------ Available data ------
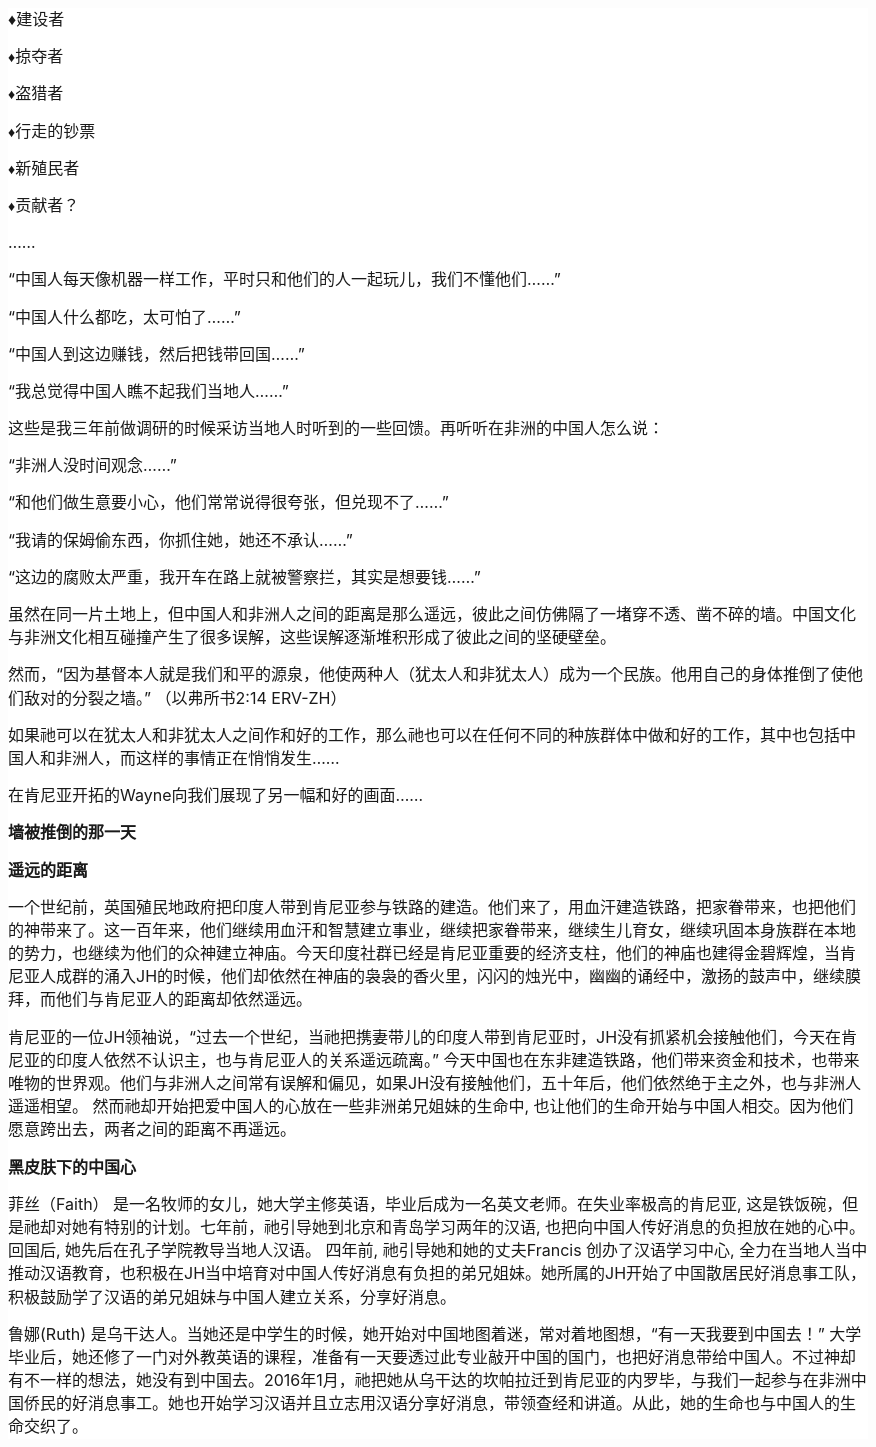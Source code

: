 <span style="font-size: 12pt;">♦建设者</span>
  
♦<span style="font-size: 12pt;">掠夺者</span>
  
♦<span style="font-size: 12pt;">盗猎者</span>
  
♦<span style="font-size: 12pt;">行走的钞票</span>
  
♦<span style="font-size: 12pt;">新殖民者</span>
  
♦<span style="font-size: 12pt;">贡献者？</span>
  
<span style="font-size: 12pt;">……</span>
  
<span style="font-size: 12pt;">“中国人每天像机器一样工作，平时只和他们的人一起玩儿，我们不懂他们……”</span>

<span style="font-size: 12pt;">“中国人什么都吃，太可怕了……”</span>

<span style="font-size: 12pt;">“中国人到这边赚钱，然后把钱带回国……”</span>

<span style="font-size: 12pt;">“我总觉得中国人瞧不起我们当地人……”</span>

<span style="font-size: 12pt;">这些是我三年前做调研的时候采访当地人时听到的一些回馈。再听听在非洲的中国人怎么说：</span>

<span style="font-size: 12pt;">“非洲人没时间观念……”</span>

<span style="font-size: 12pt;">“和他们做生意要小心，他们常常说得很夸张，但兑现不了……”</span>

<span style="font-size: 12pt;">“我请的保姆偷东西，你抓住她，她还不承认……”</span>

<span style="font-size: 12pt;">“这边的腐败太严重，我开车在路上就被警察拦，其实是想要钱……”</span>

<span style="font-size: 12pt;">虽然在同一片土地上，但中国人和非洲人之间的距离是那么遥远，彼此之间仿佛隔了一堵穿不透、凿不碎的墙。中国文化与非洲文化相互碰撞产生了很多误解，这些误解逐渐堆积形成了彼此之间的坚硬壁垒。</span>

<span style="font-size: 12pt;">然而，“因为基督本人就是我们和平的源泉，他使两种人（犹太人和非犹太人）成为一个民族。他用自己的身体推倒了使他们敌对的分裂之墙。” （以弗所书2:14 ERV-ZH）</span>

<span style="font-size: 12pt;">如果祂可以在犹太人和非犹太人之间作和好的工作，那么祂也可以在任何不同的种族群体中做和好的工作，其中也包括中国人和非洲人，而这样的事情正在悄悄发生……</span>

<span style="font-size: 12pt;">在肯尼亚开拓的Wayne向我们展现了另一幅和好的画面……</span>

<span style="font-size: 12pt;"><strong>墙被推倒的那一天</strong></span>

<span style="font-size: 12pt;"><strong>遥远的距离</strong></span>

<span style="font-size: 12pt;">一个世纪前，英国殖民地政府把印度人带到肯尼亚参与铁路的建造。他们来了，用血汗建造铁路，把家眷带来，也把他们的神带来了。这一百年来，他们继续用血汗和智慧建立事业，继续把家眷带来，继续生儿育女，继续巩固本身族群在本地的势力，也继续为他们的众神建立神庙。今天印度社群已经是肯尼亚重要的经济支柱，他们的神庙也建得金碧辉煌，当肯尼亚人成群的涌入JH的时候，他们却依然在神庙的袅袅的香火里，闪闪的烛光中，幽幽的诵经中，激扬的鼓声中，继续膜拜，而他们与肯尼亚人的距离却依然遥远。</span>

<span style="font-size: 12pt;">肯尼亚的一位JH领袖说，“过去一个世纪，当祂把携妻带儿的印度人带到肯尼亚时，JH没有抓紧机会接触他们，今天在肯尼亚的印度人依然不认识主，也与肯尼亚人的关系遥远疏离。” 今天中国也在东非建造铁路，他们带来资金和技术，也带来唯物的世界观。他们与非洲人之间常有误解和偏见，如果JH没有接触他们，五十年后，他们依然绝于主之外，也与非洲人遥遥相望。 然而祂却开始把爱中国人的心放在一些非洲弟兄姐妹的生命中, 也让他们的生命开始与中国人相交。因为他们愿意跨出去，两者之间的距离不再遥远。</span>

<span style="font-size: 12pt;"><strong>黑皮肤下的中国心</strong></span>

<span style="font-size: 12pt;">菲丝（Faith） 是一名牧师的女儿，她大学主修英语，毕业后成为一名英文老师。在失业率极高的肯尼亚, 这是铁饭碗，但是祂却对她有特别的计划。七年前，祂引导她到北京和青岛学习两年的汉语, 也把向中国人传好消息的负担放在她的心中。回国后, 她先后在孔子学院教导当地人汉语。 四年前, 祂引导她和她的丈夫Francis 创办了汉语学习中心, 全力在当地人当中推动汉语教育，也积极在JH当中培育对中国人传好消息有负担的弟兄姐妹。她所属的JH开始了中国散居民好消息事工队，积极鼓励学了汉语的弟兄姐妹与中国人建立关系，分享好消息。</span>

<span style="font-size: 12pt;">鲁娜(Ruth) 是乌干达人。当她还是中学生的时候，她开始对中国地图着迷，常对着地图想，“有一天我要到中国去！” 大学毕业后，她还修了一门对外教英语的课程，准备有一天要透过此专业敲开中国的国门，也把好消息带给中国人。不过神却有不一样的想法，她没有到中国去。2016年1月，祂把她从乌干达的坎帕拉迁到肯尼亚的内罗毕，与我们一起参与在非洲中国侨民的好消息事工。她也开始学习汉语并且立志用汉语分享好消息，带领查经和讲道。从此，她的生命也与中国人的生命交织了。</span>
------
▶ [Your task] Pull each line containing "strong" from the records.

▶ [Output below]
<span style="font-size: 12pt;"><strong>墙被推倒的那一天</strong></span>
<span style="font-size: 12pt;"><strong>遥远的距离</strong></span>
<span style="font-size: 12pt;"><strong>黑皮肤下的中国心</strong></span>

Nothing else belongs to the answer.